Carla Sharp, Menninger Department of Psychiatry and Behavioral Sciences, 1 Baylor Plaza, BCM, 350, S-104, Houston, Texas 77030, USA; Tel: +1 713 798 4117; Email:


Background:  Differential responses in terms of gender and antisocial behaviour in emotional reactivity to affective pictures using the International Affective Picture System (IAPS) have been demonstrated in adult and adolescent samples. Moreover, a quadratic relationship between the arousal (intensity) and valence (degree of unpleasantness) has been suggested. The picture perception methodology has rarely been applied to middle school-aged children.

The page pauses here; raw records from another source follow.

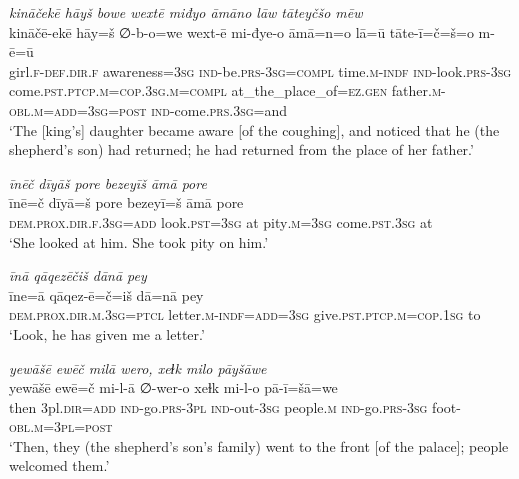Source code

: \ea \label{KŠ.65}
\textit{kināčekē hāyš bowe wextē miđyo āmāno lāw tāteyčšo mēw} \\ 
\gll kināčē-ekē hāy=š ∅-b-o=we wext-ē mi-đye-o āmā=n=o lā=ū tāte-ī=č=š=o m-ē=ū \\ 
 girl\textsc{.f}\textsc{-def}\textsc{.dir}\textsc{.f} awareness\textsc{=3sg} \textsc{ind-}be\textsc{.prs}\textsc{-3sg}\textsc{=compl} time\textsc{.m}\textsc{-indf} \textsc{ind-}look\textsc{.prs}\textsc{-3sg} come\textsc{.pst}\textsc{.ptcp}\textsc{.m}\textsc{=cop}\textsc{.3sg}\textsc{.m}\textsc{=compl} at\_the\_place\_of\textsc{\textsc{=ez.gen}} father\textsc{.m}\textsc{-obl}\textsc{.m}\textsc{=add}\textsc{=3sg}\textsc{=\textsc{post}} \textsc{ind-}come\textsc{.prs}\textsc{.3sg}=and \\ 
\glt `The [king’s] daughter became aware [of the coughing], and noticed that he (the shepherd’s son) had returned; he had returned from the place of her father.'
\z 
 
\ea \label{KŠ.73}
\textit{īnēč dīyāš pore bezeyīš āmā pore} \\ 
\gll īnē=č dīyā=š pore bezeyī=š āmā pore \\ 
 \textsc{dem.prox}\textsc{.dir}\textsc{.f}\textsc{.3sg}\textsc{=add} look\textsc{.pst}\textsc{=3sg} at pity\textsc{.m}\textsc{=3sg} come\textsc{.pst}\textsc{.3sg} at \\ 
\glt `She looked at him. She took pity on him.'
\z 
 
\ea \label{KŠ.84}
\textit{īnā qāqezēčiš dānā pey} \\ 
\gll īne=ā qāqez-ē=č=iš dā=nā pey \\ 
 \textsc{dem.prox}\textsc{.dir}\textsc{.m}\textsc{.3sg}=\textsc{ptcl} letter\textsc{.m}\textsc{-indf}\textsc{=add}\textsc{=3sg} give\textsc{.pst}\textsc{.ptcp}\textsc{.m}\textsc{=cop}\textsc{.\textsc{1sg}} to \\ 
\glt `Look, he has given me a letter.'
\z 
 
\ea \label{KŠ.94}
\textit{yewāšē ewēč milā wero, xeɫk milo pāyšāwe} \\ 
\gll yewāšē ewē=č mi-l-ā ∅-wer-o xeɫk mi-l-o pā-ī=šā=we \\ 
 then 3pl\textsc{.dir}\textsc{=add} \textsc{ind-}go\textsc{.prs}\textsc{-3pl} \textsc{ind-}out\textsc{-3sg} people\textsc{.m} \textsc{ind-}go\textsc{.prs}\textsc{-3sg} foot\textsc{-obl}\textsc{.m}\textsc{=3pl}\textsc{=\textsc{post}} \\ 
\glt `Then, they (the shepherd’s son’s family) went to the front [of the palace]; people welcomed them.'
\z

We examined the subjective ratings of emotional reactivity in children for: i) the relationship between arousal and valence, ii) gender differences, and iii) its association with measures of antisocial behaviour.

Method:  Twenty-seven IAPS pictures were selected to cover a wide range of affective content and were individually administered to a non-referred community sample of 659 7–11-year-old children using a paper-and-pencil version. Concurrent symptoms of conduct disorder, oppositional defiance and psychopathy were collected from multiple sources (teacher-, parent- and self-report).

Results:  A quadratic relationship between arousal and valence, similar to that previously reported in adults, was demonstrated. A gender difference was found for valence ratings, with girls rating aversive pictures more unpleasant than boys. No gender differences for arousal ratings were found. A significant difference was found between groups scoring above and below cut-off scores on measures of antisocial behaviour. Children above cut-off reported lower arousal to unpleasant pictures, but higher arousal to pleasant pictures.

Conclusions:  We confirmed that a paper-and-pencil version of the IAPS for evaluating emotion response to affectively valent and arousing stimuli can be used in school settings and that comparable gender differences in emotional reactivity can be found in children. The differential emotional reactivity of children above cut-off on measures of antisocial behaviour suggested these symptoms to be associated with a combination of increased reward and decreased punishment sensitivity.